This is Words and Buttons Online — a collection of interactive #tutorials, #demos, and #quizzes about #mathematics, #algorithms and #programming.

A cheap trick to speed up recursion in C++

Disclaimer. The trick I am about to show is not an example of good engineering. It depends on implementation-specific optimization and as such is unreliable. In some contexts, it may give you some noticeable performance gains, but in other, it may even lead to performance degradation.

However, quoting Donald Knuth, “in established engineering disciplines a 12% improvement, easily obtained, is never considered marginal; and I believe the same viewpoint should prevail in software engineering.”

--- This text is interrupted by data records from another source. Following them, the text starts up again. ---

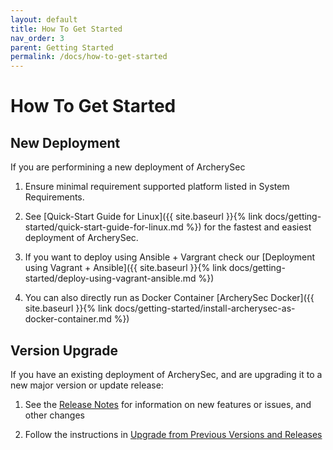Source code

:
 ```yaml
---
layout: default
title: How To Get Started
nav_order: 3
parent: Getting Started
permalink: /docs/how-to-get-started
---
```



# How To Get Started

## New Deployment

If you are performining a new deployment of ArcherySec 

1. Ensure minimal requirement supported platform listed in System Requirements.

2. See [Quick-Start Guide for Linux]({{ site.baseurl }}{% link docs/getting-started/quick-start-guide-for-linux.md %}) for the fastest and easiest deployment of ArcherySec.

3. If you want to deploy using Ansible + Vargrant check our [Deployment using Vagrant + Ansible]({{ site.baseurl }}{% link docs/getting-started/deploy-using-vagrant-ansible.md %})

4. You can also directly run as Docker Container [ArcherySec Docker]({{ site.baseurl }}{% link docs/getting-started/install-archerysec-as-docker-container.md %})


## Version Upgrade 

If you have an existing deployment of ArcherySec, and are upgrading it to a new major version or update release:

1. See the [Release Notes](/) for information on new features or issues, and other changes

2. Follow the instructions in [Upgrade from Previous Versions and Releases](/)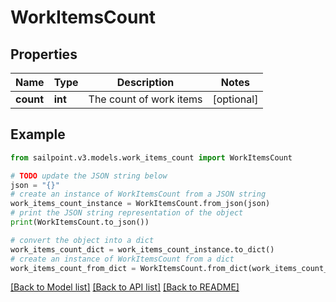 # WorkItemsCount


## Properties

Name | Type | Description | Notes
------------ | ------------- | ------------- | -------------
**count** | **int** | The count of work items | [optional] 

## Example

```python
from sailpoint.v3.models.work_items_count import WorkItemsCount

# TODO update the JSON string below
json = "{}"
# create an instance of WorkItemsCount from a JSON string
work_items_count_instance = WorkItemsCount.from_json(json)
# print the JSON string representation of the object
print(WorkItemsCount.to_json())

# convert the object into a dict
work_items_count_dict = work_items_count_instance.to_dict()
# create an instance of WorkItemsCount from a dict
work_items_count_from_dict = WorkItemsCount.from_dict(work_items_count_dict)
```
[[Back to Model list]](../README.md#documentation-for-models) [[Back to API list]](../README.md#documentation-for-api-endpoints) [[Back to README]](../README.md)


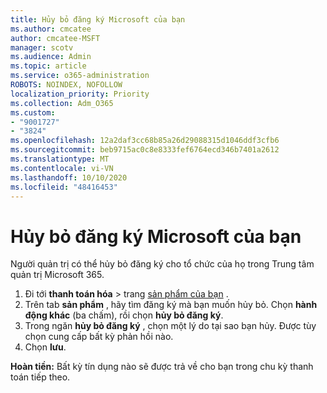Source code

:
 ```yaml
---
title: Hủy bỏ đăng ký Microsoft của bạn
ms.author: cmcatee
author: cmcatee-MSFT
manager: scotv
ms.audience: Admin
ms.topic: article
ms.service: o365-administration
ROBOTS: NOINDEX, NOFOLLOW
localization_priority: Priority
ms.collection: Adm_O365
ms.custom:
- "9001727"
- "3824"
ms.openlocfilehash: 12a2daf3cc68b85a26d29088315d1046ddf3cfb6
ms.sourcegitcommit: beb9715ac0c8e8333fef6764ecd346b7401a2612
ms.translationtype: MT
ms.contentlocale: vi-VN
ms.lasthandoff: 10/10/2020
ms.locfileid: "48416453"
---
```

# <a name="cancel-your-microsoft-subscription"></a>Hủy bỏ đăng ký Microsoft của bạn

Người quản trị có thể hủy bỏ đăng ký cho tổ chức của họ trong Trung tâm quản trị Microsoft 365.

1. Đi tới **thanh toán hóa** \> trang [sản phẩm của bạn](https://go.microsoft.com/fwlink/p/?linkid=842054) .
2. Trên tab **sản phẩm** , hãy tìm đăng ký mà bạn muốn hủy bỏ. Chọn **hành động khác** (ba chấm), rồi chọn **hủy bỏ đăng ký**.
3. Trong ngăn **hủy bỏ đăng ký** , chọn một lý do tại sao bạn hủy. Được tùy chọn cung cấp bất kỳ phản hồi nào.
4. Chọn **lưu**.

**Hoàn tiền:** Bất kỳ tín dụng nào sẽ được trả về cho bạn trong chu kỳ thanh toán tiếp theo.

Tail call optimization vs. no tail call optimization

C++ has tail call optimization. It's when a recursive function that ends with a self-call is replaced with a simple loop. Let me show you how it works

1. C++ source code
int sum_of_first(int n) { return (n == 1) ? 1 : n + sum_of_first(n-1); // tail call } int main() { return sum_of_first(65536); }

From disassembly, you can see that there is no actual self-call in the “recursive” sum_of_first function. From the Valgrind report, you can also see why this is important.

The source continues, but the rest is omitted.